### What the task asks
Although the entries contain pictures, your copy should hold only their exact text.

### Dataset

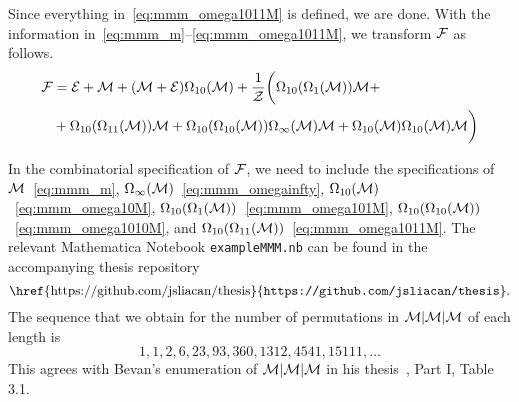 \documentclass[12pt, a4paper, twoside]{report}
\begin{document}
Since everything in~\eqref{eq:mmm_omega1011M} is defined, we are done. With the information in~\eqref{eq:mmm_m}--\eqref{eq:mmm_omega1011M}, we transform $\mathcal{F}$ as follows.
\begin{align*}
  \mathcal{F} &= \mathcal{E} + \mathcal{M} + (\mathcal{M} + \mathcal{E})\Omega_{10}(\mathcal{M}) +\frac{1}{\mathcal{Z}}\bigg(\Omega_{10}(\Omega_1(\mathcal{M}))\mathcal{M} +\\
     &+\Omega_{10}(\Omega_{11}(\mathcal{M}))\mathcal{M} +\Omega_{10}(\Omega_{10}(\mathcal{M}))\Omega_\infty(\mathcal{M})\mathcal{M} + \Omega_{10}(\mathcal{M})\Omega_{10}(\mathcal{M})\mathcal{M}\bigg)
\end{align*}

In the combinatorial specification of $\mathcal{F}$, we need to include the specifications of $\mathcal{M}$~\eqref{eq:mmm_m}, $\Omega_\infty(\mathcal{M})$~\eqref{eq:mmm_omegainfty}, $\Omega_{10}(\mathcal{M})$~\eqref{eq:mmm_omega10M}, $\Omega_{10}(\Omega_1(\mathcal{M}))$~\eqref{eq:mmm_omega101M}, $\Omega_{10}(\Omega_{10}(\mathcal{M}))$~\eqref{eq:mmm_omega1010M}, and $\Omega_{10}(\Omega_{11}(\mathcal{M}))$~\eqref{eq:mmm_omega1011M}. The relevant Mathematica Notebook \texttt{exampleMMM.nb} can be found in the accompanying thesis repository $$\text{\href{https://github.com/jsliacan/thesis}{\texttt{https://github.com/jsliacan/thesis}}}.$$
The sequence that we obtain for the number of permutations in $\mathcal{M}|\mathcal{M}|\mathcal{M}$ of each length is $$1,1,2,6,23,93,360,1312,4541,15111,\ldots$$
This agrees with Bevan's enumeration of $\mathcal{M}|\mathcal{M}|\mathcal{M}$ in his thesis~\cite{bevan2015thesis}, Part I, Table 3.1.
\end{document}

### Reply to the exercise
 \documentclass[12pt, a4paper, twoside]{report}
\begin{document}
Since everything in~\eqref{eq:mmm_omega1011M} is defined, we are done. With the information in~\eqref{eq:mmm_m}--\eqref{eq:mmm_omega1011M}, we transform $\mathcal{F}$ as follows.
\begin{align*}
  \mathcal{F} &= \mathcal{E} + \mathcal{M} + (\mathcal{M} + \mathcal{E})\Omega_{10}(\mathcal{M}) +\frac{1}{\mathcal{Z}}\bigg(\Omega_{10}(\Omega_1(\mathcal{M}))\mathcal{M} +\\
     &+\Omega_{10}(\Omega_{11}(\mathcal{M}))\mathcal{M} +\Omega_{10}(\Omega_{10}(\mathcal{M}))\Omega_\infty(\mathcal{M})\mathcal{M} + \Omega_{10}(\mathcal{M})\Omega_{10}(\mathcal{M})\mathcal{M}\bigg)
\end{align*}

In the combinatorial specification of $\mathcal{F}$, we need to include the specifications of $\mathcal{M}$~\eqref{eq:mmm_m}, $\Omega_\infty(\mathcal{M})$~\eqref{eq:mmm_omegainfty}, $\Omega_{10}(\mathcal{M})$~\eqref{eq:mmm_omega10M}, $\Omega_{10}(\Omega_1(\mathcal{M}))$~\eqref{eq:mmm_omega101M}, $\Omega_{10}(\Omega_{10}(\mathcal{M}))$~\eqref{eq:mmm_omega1010M}, and $\Omega_{10}(\Omega_{11}(\mathcal{M}))$~\eqref{eq:mmm_omega1011M}. The relevant Mathematica Notebook \texttt{exampleMMM.nb} can be found in the accompanying thesis repository $$\text{\href{https://github.com/jsliacan/thesis}{\texttt{https://github.com/jsliacan/thesis}}}.$$
The sequence that we obtain for the number of permutations in $\mathcal{M}|\mathcal{M}|\mathcal{M}$ of each length is $$1,1,2,6,23,93,360,1312,4541,15111,\ldots$$
This agrees with Bevan's enumeration of $\mathcal{M}|\mathcal{M}|\mathcal{M}$ in his thesis~\cite{bevan2015thesis}, Part I, Table 3.1.
\end{document}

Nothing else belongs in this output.